Public sector workers were set to strike in Greece on Wednesday of this week. They plan rallies across the country and a protest at the ministry of finance in Athens.
The ADEDY union federation has also called on workers not to cooperate with government measures designed to cut jobs and pay.
Power workers were also set to protest as part of their campaign against privatisation.
They caused power cuts with two 48-hour strikes last week—but union leaders called these off in the face of blackmail.
The government went to court to get a controversial “mobilisation” order to threaten the 19,000 workers with the sack if they didn’t go back to work.
The measure was designed for use in national emergencies, but has instead been used several times to break strikes.
Opposition MPs condemned the move. Giorgos Katrougalos of the left wing Syriza opposition said, “Society has a right to resist, which our constitution recognises.”
Both the cuts and the selloff are among conditions the Greek government has to fulfil in return for bailout money from its international creditors.
These are the European Commission, European Central Bank and International Monetary Fund, collectively known as the Troika.

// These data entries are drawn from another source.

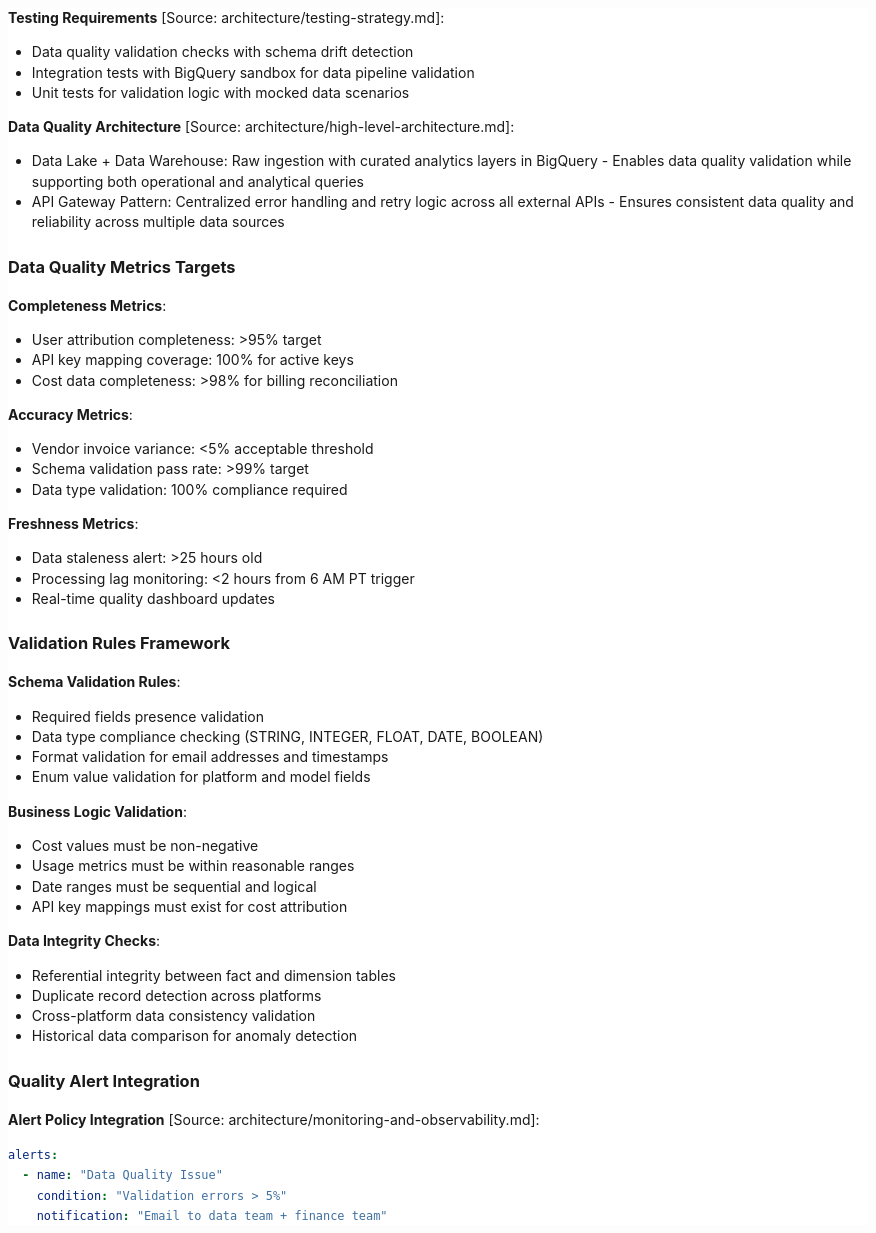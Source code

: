 **Testing Requirements** [Source: architecture/testing-strategy.md]:
- Data quality validation checks with schema drift detection
- Integration tests with BigQuery sandbox for data pipeline validation
- Unit tests for validation logic with mocked data scenarios

**Data Quality Architecture** [Source: architecture/high-level-architecture.md]:
- Data Lake + Data Warehouse: Raw ingestion with curated analytics layers in BigQuery - Enables data quality validation while supporting both operational and analytical queries
- API Gateway Pattern: Centralized error handling and retry logic across all external APIs - Ensures consistent data quality and reliability across multiple data sources

### Data Quality Metrics Targets

**Completeness Metrics**:
- User attribution completeness: >95% target
- API key mapping coverage: 100% for active keys
- Cost data completeness: >98% for billing reconciliation

**Accuracy Metrics**:
- Vendor invoice variance: <5% acceptable threshold
- Schema validation pass rate: >99% target
- Data type validation: 100% compliance required

**Freshness Metrics**:
- Data staleness alert: >25 hours old
- Processing lag monitoring: <2 hours from 6 AM PT trigger
- Real-time quality dashboard updates

### Validation Rules Framework

**Schema Validation Rules**:
- Required fields presence validation
- Data type compliance checking (STRING, INTEGER, FLOAT, DATE, BOOLEAN)
- Format validation for email addresses and timestamps
- Enum value validation for platform and model fields

**Business Logic Validation**:
- Cost values must be non-negative
- Usage metrics must be within reasonable ranges
- Date ranges must be sequential and logical
- API key mappings must exist for cost attribution

**Data Integrity Checks**:
- Referential integrity between fact and dimension tables
- Duplicate record detection across platforms
- Cross-platform data consistency validation
- Historical data comparison for anomaly detection

### Quality Alert Integration

**Alert Policy Integration** [Source: architecture/monitoring-and-observability.md]:
```yaml
alerts:
  - name: "Data Quality Issue"
    condition: "Validation errors > 5%"
    notification: "Email to data team + finance team"
```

Ordinary people in Greece are being forced to pay back the cost of bailing out the banks.
This has been particularly devastating to Greece’s health system. Its budget has been slashed by more than a quarter since the crisis.
Even Wolfgang Zoeller, who oversees the German government’s collaboration with the Greek health ministry, said the situation was “catastrophic and frightening”.
He admitted that the timetable imposed by the Troika to make sweeping cuts and free market reforms was “impossible to carry out”.
The coalition government is led by desperate Tory prime minister Antonis Samaras. He is struggling to both comply with the demands of the Troika and contain the resistance of Greek workers.
His majority in parliament is now razor thin—and next year he will face the challenge of having to elect a new president with a super-majority of MPs.
The legitimacy of the austerity programme hangs on the claim that it will revive the Greek economy. But six years later the recession continues—and the Troika is still imposing more cuts.
Since May’s European elections, Samaras and deputy prime minister Evangelos Venizelos of the Labour-type Pasok party have tried to create an appearance of stability.
But a new round of strikes blew that out of the water in June.
These began with action led by media workers on the first anniversary of the struggle against the closure of state broadcaster ERT. This was followed by a national strike in hospitals.
The Greek Socialist Workers Party (SEK) argued last week, “The protests that are going on right now are not simply a continuation of previous contests.
“They carry a strong political message—the efforts of Samaras and Venizelos to cling onto power will not pass.
“Workers’ resistance can spoil their plans, and give them the same fate as the governments that were brought down in 2011 and 2012.”